For the entries below, the result should be an exact transcription of the lines from the one with "## Contributing" up to and including the one with "We welcome contributions", and only those.
===== STORED DATA =====
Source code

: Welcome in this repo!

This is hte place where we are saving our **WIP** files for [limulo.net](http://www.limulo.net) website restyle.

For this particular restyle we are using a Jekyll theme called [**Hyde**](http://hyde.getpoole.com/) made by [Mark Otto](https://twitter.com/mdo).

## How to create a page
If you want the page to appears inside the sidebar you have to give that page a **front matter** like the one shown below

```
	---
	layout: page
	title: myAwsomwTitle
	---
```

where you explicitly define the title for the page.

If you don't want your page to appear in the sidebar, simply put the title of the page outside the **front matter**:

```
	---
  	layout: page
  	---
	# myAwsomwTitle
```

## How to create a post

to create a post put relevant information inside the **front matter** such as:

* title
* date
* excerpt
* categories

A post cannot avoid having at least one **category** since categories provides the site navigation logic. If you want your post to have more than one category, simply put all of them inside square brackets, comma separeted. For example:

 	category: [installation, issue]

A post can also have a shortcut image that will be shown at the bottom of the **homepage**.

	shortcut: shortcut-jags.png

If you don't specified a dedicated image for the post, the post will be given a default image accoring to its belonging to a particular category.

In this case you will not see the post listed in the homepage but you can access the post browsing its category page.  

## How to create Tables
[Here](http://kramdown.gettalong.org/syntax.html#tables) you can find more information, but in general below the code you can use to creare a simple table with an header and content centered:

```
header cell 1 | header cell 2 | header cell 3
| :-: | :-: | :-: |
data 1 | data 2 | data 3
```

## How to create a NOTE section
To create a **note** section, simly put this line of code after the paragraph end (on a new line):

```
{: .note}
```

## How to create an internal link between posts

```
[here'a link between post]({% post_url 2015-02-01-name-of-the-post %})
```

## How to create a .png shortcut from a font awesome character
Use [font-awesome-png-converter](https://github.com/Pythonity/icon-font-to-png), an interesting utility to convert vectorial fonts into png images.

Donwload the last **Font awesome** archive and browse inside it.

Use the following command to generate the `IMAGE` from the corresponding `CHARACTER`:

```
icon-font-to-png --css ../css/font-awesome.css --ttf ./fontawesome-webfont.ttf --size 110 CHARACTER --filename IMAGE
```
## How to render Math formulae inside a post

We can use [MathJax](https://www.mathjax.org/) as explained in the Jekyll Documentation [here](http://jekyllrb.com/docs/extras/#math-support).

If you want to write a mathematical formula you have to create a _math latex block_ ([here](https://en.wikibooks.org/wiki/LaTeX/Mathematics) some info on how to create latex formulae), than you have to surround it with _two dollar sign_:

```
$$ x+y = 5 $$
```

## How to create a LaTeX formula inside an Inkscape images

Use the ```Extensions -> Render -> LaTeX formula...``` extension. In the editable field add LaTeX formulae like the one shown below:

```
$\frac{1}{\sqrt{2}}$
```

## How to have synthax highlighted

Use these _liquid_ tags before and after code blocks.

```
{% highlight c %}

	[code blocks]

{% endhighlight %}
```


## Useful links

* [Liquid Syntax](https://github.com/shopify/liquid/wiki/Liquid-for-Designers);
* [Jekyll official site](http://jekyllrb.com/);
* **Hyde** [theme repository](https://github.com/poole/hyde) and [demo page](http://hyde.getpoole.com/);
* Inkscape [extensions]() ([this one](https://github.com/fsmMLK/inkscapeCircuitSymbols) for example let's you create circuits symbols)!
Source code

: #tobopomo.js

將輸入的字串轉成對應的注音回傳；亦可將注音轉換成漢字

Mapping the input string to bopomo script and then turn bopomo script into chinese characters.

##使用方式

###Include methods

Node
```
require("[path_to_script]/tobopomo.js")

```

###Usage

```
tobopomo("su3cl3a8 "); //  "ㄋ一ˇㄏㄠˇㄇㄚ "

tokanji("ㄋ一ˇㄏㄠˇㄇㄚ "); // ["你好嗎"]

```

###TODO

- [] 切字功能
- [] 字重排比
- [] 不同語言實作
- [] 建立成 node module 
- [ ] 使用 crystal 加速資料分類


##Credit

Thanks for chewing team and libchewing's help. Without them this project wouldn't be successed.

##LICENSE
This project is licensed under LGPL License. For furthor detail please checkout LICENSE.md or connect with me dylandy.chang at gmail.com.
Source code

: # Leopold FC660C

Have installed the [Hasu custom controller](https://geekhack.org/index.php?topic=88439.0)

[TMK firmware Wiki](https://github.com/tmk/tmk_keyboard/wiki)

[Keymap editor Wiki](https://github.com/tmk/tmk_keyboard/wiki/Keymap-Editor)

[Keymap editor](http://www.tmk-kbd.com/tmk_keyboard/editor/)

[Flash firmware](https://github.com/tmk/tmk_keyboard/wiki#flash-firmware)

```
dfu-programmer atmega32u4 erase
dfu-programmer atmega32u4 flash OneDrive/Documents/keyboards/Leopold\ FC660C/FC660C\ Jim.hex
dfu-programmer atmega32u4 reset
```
=====
===== STORED DATA =====
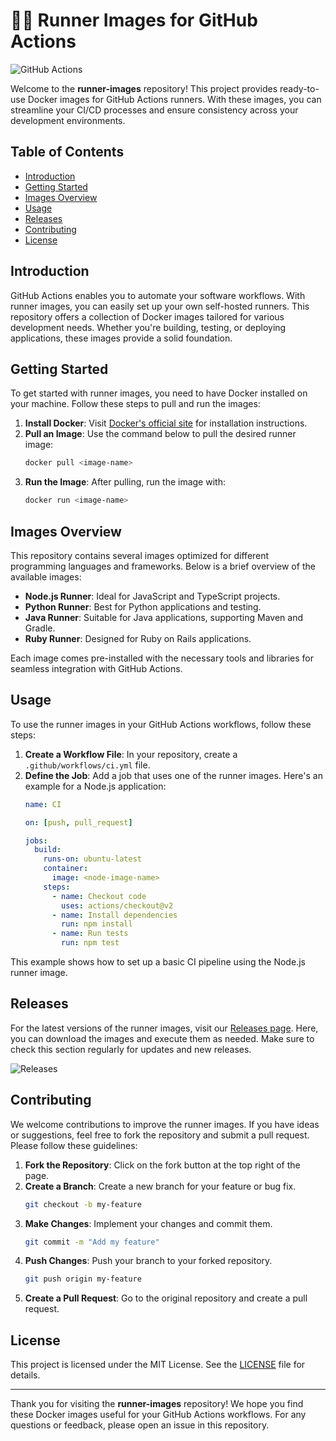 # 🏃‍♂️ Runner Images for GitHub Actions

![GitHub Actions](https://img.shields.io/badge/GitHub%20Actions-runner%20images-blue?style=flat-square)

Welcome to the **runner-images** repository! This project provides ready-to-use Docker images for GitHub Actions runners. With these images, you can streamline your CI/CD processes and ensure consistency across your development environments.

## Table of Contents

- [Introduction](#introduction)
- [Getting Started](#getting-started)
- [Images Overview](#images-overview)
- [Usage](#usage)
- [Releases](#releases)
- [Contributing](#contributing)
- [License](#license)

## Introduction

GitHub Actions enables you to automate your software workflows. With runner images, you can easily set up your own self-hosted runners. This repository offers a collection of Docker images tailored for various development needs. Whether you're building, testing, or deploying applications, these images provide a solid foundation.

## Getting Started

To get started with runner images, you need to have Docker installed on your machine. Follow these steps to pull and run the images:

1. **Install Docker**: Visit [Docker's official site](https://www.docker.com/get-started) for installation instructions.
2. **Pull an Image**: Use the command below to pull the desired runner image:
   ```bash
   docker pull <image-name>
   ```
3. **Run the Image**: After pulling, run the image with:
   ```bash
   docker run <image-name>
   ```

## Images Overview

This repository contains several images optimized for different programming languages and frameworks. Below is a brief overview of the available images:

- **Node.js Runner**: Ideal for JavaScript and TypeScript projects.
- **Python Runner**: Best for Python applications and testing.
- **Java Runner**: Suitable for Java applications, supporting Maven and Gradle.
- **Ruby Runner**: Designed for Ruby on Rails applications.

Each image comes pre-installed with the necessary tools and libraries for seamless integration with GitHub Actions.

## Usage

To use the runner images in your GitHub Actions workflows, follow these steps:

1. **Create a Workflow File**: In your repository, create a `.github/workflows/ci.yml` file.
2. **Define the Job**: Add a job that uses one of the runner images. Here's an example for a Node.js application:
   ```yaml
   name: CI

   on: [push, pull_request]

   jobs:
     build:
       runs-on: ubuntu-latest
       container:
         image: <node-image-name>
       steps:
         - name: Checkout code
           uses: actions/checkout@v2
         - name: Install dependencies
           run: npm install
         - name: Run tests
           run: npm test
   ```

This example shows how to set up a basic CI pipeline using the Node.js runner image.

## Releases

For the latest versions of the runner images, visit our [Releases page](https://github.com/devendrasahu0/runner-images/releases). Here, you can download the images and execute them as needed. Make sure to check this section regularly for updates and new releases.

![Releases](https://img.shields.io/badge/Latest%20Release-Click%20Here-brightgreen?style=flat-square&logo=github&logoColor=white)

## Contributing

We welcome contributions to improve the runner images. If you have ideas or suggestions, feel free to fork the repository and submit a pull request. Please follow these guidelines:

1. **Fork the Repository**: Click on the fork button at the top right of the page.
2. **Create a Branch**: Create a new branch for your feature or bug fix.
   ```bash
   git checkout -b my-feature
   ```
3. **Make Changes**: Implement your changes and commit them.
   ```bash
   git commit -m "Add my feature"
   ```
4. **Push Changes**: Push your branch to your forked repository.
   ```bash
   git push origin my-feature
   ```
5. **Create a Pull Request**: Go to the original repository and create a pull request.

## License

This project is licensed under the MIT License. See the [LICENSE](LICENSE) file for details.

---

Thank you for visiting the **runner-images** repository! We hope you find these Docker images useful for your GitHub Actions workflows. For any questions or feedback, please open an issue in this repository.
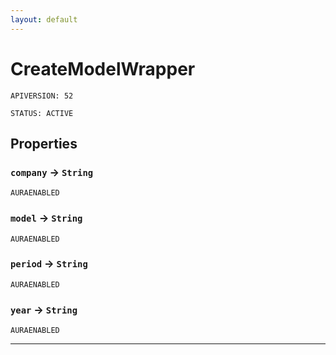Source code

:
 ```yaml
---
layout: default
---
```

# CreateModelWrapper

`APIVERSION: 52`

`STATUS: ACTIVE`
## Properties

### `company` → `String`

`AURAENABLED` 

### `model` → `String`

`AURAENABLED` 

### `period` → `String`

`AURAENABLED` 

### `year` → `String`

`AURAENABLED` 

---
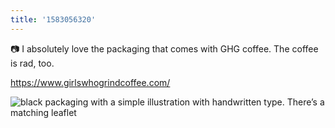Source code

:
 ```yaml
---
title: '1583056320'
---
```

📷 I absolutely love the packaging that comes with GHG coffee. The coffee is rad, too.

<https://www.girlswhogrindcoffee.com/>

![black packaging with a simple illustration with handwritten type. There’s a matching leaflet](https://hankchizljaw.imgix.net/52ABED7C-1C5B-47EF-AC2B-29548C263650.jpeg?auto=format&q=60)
=====
===== STORED DATA =====
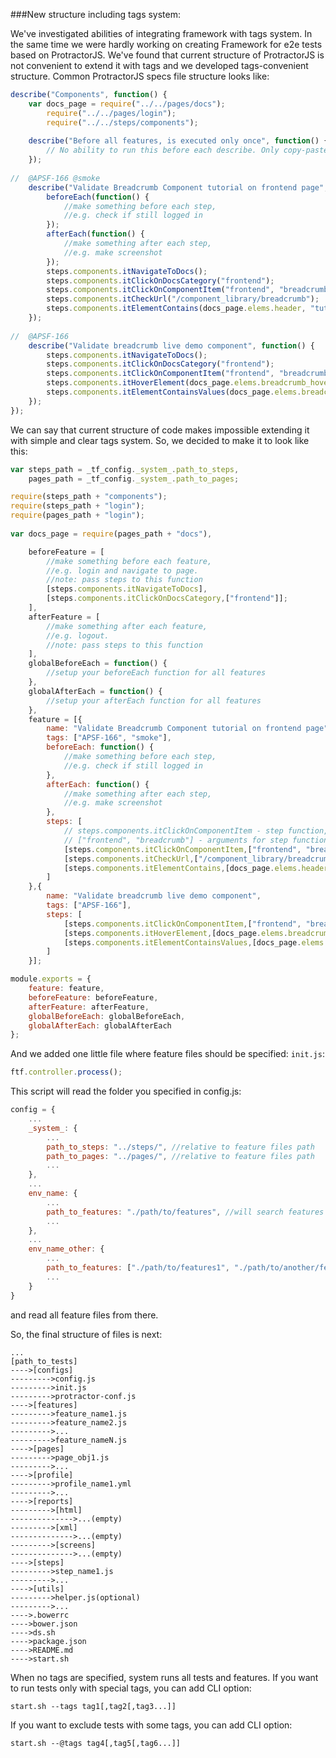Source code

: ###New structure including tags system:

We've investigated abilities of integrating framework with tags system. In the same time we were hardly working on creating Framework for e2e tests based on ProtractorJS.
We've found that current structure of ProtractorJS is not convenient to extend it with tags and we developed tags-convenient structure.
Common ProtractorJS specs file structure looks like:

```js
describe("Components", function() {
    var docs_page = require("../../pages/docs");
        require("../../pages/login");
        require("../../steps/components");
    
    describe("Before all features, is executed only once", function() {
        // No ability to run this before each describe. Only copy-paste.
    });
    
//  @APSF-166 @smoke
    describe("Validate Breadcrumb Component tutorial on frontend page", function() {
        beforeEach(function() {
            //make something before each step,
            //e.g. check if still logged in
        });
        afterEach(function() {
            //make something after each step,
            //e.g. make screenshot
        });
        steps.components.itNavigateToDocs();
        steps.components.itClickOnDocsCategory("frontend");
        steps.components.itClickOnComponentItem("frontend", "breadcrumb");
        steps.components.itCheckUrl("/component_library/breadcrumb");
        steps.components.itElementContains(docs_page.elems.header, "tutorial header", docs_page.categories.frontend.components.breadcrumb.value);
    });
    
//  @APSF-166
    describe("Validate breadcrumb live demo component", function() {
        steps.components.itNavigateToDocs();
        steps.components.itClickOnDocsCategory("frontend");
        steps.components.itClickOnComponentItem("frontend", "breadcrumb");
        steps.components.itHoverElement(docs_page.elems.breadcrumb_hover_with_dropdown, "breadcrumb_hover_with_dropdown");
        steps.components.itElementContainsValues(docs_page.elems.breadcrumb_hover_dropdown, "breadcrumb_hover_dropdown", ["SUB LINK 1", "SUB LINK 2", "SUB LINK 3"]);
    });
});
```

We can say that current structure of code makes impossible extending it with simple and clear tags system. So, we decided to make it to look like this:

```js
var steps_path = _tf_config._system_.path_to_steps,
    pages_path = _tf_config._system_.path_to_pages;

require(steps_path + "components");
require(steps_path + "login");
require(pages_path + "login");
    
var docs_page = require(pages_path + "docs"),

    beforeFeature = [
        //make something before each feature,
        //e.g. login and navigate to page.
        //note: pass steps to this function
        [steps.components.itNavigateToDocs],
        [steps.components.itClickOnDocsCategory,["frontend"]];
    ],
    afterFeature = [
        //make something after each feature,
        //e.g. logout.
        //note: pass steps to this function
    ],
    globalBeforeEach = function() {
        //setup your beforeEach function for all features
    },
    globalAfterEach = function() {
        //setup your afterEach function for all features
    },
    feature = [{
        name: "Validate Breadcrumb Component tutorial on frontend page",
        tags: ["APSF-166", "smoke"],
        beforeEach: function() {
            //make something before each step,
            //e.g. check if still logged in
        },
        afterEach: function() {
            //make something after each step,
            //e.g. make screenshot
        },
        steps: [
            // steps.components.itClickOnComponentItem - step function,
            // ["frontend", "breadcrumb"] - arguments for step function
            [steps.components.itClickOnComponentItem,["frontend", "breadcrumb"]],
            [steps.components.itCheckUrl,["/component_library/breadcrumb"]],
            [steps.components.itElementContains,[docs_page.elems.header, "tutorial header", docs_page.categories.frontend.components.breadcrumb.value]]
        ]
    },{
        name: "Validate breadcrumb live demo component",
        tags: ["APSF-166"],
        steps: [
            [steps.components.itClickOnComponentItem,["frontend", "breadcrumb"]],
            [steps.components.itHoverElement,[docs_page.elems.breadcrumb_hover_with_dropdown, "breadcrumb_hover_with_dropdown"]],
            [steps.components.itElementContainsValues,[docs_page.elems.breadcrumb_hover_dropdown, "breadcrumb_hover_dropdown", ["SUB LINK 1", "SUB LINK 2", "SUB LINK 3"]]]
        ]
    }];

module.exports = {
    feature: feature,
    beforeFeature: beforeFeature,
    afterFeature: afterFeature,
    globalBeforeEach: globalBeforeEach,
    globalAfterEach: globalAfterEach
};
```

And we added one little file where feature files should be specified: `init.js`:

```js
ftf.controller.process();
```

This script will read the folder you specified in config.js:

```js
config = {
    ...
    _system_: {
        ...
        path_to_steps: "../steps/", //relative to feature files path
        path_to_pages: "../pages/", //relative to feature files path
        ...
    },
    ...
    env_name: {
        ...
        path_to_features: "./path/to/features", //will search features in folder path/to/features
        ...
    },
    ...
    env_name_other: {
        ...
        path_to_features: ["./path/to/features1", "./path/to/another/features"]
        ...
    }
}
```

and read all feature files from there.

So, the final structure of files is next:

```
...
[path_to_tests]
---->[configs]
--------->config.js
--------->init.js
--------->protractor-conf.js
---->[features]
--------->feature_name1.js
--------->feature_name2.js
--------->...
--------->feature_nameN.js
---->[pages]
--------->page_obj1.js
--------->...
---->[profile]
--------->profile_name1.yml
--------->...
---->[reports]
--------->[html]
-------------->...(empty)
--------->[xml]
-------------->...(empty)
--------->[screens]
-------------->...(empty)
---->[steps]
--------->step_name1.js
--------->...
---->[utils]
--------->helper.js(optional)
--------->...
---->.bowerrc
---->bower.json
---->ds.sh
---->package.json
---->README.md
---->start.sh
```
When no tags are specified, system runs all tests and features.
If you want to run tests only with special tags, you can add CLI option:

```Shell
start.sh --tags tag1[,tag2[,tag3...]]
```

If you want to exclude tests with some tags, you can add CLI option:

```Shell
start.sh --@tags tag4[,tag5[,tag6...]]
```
=====
-- SOLVED PROBLEM --
## Contributing

We welcome contributions to improve the runner images. If you have ideas or suggestions, feel free to fork the repository and submit a pull request. Please follow these guidelines:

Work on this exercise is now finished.